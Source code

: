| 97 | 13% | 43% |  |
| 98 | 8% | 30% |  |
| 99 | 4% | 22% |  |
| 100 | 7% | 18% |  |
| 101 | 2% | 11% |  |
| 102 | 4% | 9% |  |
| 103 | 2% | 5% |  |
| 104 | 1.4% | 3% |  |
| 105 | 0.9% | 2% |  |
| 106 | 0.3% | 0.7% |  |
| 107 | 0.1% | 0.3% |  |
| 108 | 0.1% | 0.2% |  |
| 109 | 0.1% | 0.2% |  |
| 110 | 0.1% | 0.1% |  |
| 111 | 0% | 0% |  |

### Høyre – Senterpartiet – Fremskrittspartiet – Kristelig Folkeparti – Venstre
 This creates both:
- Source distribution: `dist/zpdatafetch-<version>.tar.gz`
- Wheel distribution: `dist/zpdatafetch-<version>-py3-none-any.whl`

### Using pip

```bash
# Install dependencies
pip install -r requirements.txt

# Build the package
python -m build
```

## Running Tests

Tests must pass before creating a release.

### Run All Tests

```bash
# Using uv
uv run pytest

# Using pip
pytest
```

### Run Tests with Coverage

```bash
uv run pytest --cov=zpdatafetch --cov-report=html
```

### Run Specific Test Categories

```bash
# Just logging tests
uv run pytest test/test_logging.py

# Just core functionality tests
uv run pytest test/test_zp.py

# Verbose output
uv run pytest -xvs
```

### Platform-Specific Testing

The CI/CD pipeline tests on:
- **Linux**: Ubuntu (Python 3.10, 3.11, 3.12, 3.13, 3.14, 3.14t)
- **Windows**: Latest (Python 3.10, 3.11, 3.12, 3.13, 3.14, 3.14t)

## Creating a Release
***
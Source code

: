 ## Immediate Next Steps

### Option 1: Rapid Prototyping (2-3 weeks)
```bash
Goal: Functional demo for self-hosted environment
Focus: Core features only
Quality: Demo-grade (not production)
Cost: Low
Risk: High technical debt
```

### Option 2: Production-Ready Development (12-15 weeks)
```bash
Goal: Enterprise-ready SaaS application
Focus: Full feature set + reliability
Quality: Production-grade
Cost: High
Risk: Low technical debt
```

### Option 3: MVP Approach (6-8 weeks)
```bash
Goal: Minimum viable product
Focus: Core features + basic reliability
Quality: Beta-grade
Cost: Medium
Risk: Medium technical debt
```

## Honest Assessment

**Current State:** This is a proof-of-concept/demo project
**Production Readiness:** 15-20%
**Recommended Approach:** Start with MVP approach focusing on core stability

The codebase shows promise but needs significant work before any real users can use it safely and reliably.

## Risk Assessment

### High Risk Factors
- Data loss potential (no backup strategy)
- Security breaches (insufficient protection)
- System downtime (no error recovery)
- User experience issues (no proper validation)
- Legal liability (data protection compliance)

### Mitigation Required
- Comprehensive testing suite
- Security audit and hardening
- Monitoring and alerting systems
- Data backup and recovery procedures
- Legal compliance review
***
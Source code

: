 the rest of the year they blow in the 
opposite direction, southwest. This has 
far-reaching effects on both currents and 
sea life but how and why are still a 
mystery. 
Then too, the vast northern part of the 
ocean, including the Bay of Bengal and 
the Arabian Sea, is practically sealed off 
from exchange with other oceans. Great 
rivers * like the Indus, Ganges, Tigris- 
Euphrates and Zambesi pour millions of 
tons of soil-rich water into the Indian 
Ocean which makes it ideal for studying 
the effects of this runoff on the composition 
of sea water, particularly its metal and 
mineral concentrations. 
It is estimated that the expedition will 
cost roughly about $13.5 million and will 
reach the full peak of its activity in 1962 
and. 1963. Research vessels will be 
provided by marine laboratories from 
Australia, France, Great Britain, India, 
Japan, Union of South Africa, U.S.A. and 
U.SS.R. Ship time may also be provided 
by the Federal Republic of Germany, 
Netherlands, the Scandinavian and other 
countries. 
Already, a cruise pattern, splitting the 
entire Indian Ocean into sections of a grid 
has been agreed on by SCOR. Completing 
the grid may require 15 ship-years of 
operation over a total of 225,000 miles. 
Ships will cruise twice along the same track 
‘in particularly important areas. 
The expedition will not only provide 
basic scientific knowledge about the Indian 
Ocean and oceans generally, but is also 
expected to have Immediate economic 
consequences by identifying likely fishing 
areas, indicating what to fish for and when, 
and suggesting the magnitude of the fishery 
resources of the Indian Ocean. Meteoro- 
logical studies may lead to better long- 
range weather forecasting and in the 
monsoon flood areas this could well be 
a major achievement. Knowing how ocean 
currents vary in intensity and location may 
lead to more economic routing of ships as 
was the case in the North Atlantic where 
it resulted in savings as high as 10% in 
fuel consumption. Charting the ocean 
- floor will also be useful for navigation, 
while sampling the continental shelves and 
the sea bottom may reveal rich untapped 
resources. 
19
***
▸ Your assignment
Show all of the lines above in which "oceans" is present.

▸ Written solution
from exchange with other oceans. Great 
Ocean and oceans generally, but is also 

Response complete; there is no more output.